DATA SHOWN:
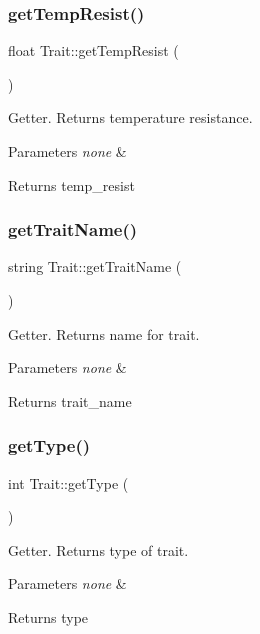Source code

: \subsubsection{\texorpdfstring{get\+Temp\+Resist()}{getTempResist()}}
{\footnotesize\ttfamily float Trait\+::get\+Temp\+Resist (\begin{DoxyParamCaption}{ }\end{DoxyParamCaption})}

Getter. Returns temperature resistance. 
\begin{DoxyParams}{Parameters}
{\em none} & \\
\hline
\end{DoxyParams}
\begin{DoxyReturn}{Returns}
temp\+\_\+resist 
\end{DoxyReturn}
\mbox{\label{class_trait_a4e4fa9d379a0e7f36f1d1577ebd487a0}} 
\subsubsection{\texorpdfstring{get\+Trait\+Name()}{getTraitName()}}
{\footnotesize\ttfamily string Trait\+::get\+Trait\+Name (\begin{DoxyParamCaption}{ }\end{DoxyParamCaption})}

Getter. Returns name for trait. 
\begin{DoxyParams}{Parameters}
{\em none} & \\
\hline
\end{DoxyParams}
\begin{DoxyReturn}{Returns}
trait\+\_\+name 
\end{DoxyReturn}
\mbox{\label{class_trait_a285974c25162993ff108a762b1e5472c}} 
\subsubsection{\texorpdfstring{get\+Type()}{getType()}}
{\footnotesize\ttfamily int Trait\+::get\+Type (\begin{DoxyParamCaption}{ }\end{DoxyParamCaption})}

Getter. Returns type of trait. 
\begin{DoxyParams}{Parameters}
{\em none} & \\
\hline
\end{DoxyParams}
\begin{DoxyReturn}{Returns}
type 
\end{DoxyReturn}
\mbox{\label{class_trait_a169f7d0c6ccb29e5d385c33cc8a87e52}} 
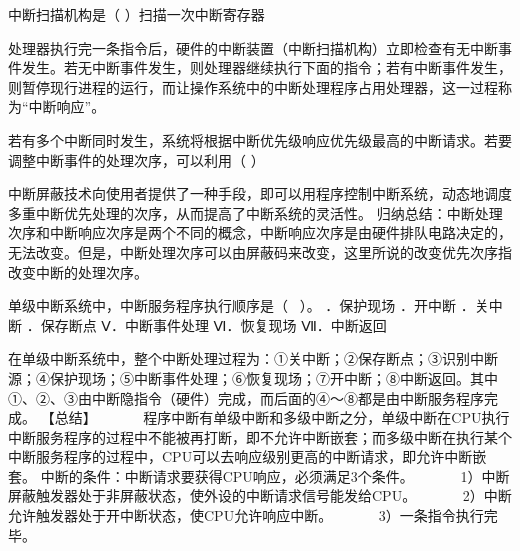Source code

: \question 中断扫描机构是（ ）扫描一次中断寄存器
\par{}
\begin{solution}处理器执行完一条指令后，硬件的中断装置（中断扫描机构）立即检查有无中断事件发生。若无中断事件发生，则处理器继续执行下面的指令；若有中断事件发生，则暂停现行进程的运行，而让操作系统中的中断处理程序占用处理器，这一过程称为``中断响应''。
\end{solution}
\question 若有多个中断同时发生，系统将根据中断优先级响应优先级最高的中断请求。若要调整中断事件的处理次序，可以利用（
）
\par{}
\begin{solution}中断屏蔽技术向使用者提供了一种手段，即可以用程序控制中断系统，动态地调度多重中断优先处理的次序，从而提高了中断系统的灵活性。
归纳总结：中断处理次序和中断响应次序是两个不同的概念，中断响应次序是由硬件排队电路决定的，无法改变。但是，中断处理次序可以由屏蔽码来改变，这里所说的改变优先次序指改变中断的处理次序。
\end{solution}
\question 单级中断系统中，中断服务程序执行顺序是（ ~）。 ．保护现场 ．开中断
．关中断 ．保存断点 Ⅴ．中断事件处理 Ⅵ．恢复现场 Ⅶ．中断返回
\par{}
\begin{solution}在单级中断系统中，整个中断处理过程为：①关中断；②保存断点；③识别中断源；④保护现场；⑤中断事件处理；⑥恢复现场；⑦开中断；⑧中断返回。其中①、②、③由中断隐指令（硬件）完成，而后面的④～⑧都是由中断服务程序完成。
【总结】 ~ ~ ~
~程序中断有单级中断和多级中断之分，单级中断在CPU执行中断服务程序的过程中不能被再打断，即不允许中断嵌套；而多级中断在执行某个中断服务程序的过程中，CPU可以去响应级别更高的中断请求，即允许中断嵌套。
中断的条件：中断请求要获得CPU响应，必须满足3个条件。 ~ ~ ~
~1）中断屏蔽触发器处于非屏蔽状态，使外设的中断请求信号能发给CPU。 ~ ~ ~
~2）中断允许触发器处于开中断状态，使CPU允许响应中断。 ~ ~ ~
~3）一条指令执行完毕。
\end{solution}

==

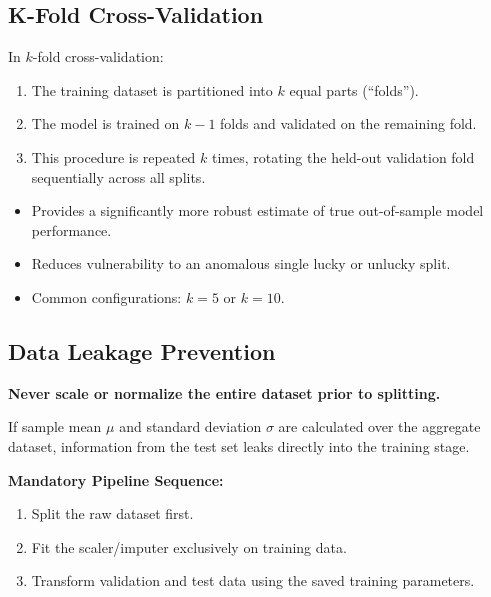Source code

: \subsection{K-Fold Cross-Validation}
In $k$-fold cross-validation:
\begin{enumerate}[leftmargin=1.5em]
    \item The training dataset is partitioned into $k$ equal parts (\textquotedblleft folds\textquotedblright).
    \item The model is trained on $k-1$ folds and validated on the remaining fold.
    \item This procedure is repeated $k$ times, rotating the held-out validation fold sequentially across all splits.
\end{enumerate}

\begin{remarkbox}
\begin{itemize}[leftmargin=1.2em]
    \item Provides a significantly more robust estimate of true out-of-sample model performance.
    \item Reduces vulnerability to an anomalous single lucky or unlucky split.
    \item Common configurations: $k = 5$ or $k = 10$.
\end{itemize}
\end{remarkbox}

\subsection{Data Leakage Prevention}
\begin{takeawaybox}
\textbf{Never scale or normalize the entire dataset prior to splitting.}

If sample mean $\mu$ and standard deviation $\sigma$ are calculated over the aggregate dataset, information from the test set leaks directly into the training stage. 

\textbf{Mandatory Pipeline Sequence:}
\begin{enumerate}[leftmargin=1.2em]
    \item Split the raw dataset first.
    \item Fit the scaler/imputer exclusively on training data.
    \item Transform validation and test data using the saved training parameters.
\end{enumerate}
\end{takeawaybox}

INSTRUCTIONS TO FOLLOW: All lines carrying the word "training" must be copied from the data above.

EXERCISE ANSWER:
    \item The training dataset is partitioned into $k$ equal parts (\textquotedblleft folds\textquotedblright).
If sample mean $\mu$ and standard deviation $\sigma$ are calculated over the aggregate dataset, information from the test set leaks directly into the training stage. 
    \item Fit the scaler/imputer exclusively on training data.
    \item Transform validation and test data using the saved training parameters.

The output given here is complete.